The World Economic Forum is reporting this as possibly the “largest IT outage in history”, revealing the vulnerability and interconnections of Complex Digital Systems. This follows the continuing cleanup and losses due to the Change Healthcare cyber attack which occurred on February 19th, 2024, with $6.87 billion in total losses expected (including equity loss, legal fees, regulatory fines, class action claims, PR expenses, notification costs, and other expenses).
It is being reported that:
- 8.5+ million computers have been impacted.
- Fortune 500 expects $5.4 billion in direct cost impacts.
- Cyber Insurers expect to pay out $1.5 billion in claims.
- Delta, America’s second-biggest airline, canceled 5,000 flights, disrupting travel for millions.
- CrowdStrike’s cyber security services are used by 298 of the Fortune 500 companies, 538 of the Fortune 1000 companies, and 8 out of 10 of the top financial firms.
- 163 companies have been directly impacted by this outage hosted on Microsoft cloud services. (a full list of these companies can be found at List Of Companies Affected By The Global Microsoft-Crowdstrike Outage – Tech Business News) This does not include the companies impacted which host their own servers or who use other cloud services and CrowdStrike Falcon endpoint detection and response services.
- At least one putative class action lawsuit from investors arguing they were misled by the company and told its technology was “validated, tested and certified” before a faulty update triggered a global IT outage.
“We got a taste of what a global cyberattack would look like.”
Ian Thornton-Trump, CISO at Cyjax has commented:
“We learned a valuable lesson about the fragility of our infrastructure,” Thornton-Trump said. “We also learned how dangerous – we got a taste of what a global cyberattack would look like … I feel like we are at one of those inflection moments.”
As reported by Reach Chase DiFeliciantonio in the San Franciso Chronicle:
CrowdStrike’s widespread deployment across industry and government itself reflects a kind of critical security flaw, said Professor Ahmed Banafa at San Jose State University, who teaches courses on computer networking, operating systems, and cybersecurity. Friday’s incident appears to have been human error, “But what if this (had been) done intentionally?” he said.
“If you can bring millions of computers down, that is a single point of failure,” Banafa added. “I think Microsoft is really going to think about their relationship with CrowdStrike given what happened today.”
Global IT Supply Chain Implications and Impacts
Interos, a Supply Chain Risk Intelligence Company, in their CrowdStrike Outage Analysis reports:
CrowdStrike was involved in a global IT outage that has highlighted the vulnerability of interconnected global supply chains. The outage impacted 674,620 direct customer relationships of CrowdStrike and Microsoft, and over 49 million indirectly, according to Interos data. While the U.S. was the most affected country, with 41% of impacted entities, the disruption was also felt at major ports and air freight hubs in Europe and Asia. Ports from New York to Los Angeles and Rotterdam reported temporary shutdowns, while air freight suffered the hardest blow, with thousands of flights grounded or delayed. The outage exacerbates existing supply chain challenges amid rising global demand and freight prices, highlighting the potential long-term implications for global trade and finance.

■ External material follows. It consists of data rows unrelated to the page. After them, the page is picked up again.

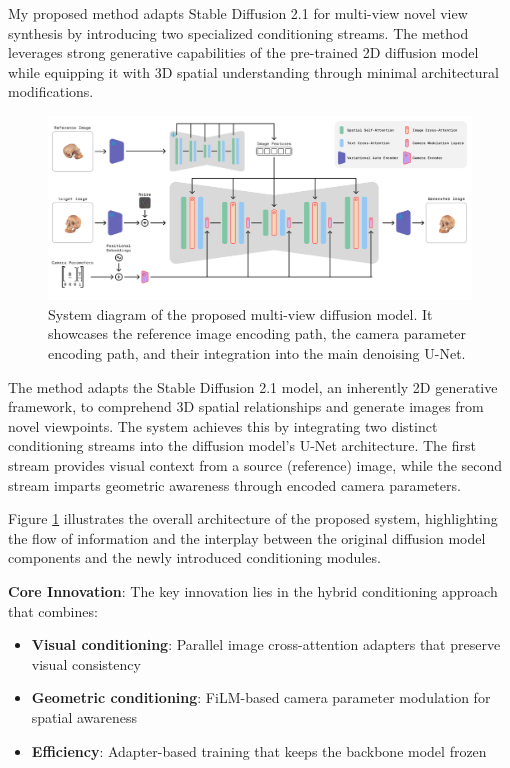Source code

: My proposed method adapts Stable Diffusion 2.1 for multi-view novel view synthesis by introducing two specialized conditioning streams. The method leverages strong generative capabilities of the pre-trained 2D diffusion model while equipping it with 3D spatial understanding through minimal architectural modifications.

\begin{figure}[htbp]
  \centering
  \includegraphics[width=\textwidth]{images/proposed-method/my-method-diagram.png}
  \caption{System diagram of the proposed multi-view diffusion model. It showcases the reference image encoding path, the camera parameter encoding path, and their integration into the main denoising U-Net.}
  \label{fig:my-method-diagram}
\end{figure}

The method adapts the Stable Diffusion 2.1 model, an inherently 2D generative framework, to comprehend 3D spatial relationships and generate images from novel viewpoints. The system achieves this by integrating two distinct conditioning streams into the diffusion model's U-Net architecture. The first stream provides visual context from a source (reference) image, while the second stream imparts geometric awareness through encoded camera parameters.

Figure \ref{fig:my-method-diagram} illustrates the overall architecture of the proposed system, highlighting the flow of information and the interplay between the original diffusion model components and the newly introduced conditioning modules.

\textbf{Core Innovation}: The key innovation lies in the hybrid conditioning approach that combines:
\begin{itemize}
  \item \textbf{Visual conditioning}: Parallel image cross-attention adapters that preserve visual consistency
  \item \textbf{Geometric conditioning}: FiLM-based camera parameter modulation for spatial awareness
  \item \textbf{Efficiency}: Adapter-based training that keeps the backbone model frozen
\end{itemize}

Interos analyzed the extended supply chains of both CrowdStrike and Microsoft, whose Microsoft 365 systems were disrupted as part of a CrowdStrike update, leading to outages for Microsoft users across the world. When examining the direct customer relationships (Tier 1) of both Microsoft and CrowdStrike, Interos was able to identify 674,620 customer relationships. When expanding the scope of impact to include the customers of Microsoft and CrowdStrike’s customers (Tier 2), the number of customer relationships identified by Interos data grows to over 28 million, and when going one step further (Tier 3), that figure increases to over 49 million customer relationships.
Root Cause?
There is ample reporting by CrowdStrike and the media as to the root cause of this cyber event being a bug/failure in CrowdStrike’s automated software testing which did not “catch” the software “bug” in their channel file 291 software update to their Falcon End Point Threat Data file (Detection and Response endpoint device software).
REALLY?
A more discerning view should be asking these questions of CrowdStrike:
- As a prime top-tier global supplier of cyber security services, why do you and did you push out a global patch to all your customers at the exact same instant?
- Why did you not test your patch on target safe zone environments prior to pushing it out?

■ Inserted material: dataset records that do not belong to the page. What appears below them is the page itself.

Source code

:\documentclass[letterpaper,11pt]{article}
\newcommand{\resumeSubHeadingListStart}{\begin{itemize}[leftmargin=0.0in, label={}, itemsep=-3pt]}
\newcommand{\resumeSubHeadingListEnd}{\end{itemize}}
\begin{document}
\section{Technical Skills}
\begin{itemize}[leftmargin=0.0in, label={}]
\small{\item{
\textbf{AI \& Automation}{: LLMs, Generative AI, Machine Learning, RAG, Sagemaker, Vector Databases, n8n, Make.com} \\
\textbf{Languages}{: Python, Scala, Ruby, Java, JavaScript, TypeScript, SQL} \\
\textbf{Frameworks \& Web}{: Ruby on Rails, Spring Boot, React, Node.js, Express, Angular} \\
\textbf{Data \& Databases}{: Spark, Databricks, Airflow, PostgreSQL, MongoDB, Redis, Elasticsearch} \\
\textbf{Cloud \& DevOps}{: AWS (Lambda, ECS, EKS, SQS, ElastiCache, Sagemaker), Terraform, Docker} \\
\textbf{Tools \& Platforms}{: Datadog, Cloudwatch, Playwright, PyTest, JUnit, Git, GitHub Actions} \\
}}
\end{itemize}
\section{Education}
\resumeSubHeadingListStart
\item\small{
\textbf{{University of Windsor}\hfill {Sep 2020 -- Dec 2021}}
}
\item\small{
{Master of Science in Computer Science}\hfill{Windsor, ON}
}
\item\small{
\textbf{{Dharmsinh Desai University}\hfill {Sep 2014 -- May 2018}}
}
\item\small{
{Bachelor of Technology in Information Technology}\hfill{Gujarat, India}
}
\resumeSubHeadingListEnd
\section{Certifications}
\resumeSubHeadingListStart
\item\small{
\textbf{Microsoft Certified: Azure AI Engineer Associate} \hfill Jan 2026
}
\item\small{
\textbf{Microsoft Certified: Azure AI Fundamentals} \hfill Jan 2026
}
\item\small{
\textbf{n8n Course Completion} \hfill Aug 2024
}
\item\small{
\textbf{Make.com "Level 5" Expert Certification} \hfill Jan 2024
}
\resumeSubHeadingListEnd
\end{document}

- Why did you not push this update / patch out to your customers incrementally as a best practice, to minimize the potential impacts in the event of such a failure as this?
- What are and where were your governance and controls for software quality test and assurance?
A more discerning view should be asking these questions of customers of CrowdStrike:
- As a customer of CrowdStrike, why do you allow a third party to auto-push a patch directly onto your production operations servers?
- Why do you not test third-party software patches in a safe zone prior to widespread software update/patch deployment?
- What are and where were your governance and controls for software quality test and assurance?
Security focusing only on Design aspects of Complex Systems will ensure Cyber Insecurity
In my last post, I commented that digital systems do not stand alone as technology systems only. As soon as we deploy technology, the technology enters the realm of becoming a system, interconnecting, and interacting with other systems with which our business operates. These systems and interconnections extend throughout our organizations, as well as throughout out our Ter 1 extended customer and supplier interconnections, our Tier 2 extended customer and supplier interconnections, our Tier 3 extended customer and supplier interconnections, and so on.
These business systems are comprised of benevolent technology, people, and processes interconnecting our business with our customers and suppliers, as well as the shared open systems we use, such as the World Wide Web and the internet. Unfortunately, bad actors also use the open and shared internet and World Wide Web systems with the sole purpose of compromising our business operations. So, … focusing only on the secure design of technology products is not enough to secure our Businesses by Design.
Cyber Events of minor and/or catastrophic consequences can also be triggered by non-bad actors from anywhere within our extended customer and supplier chains.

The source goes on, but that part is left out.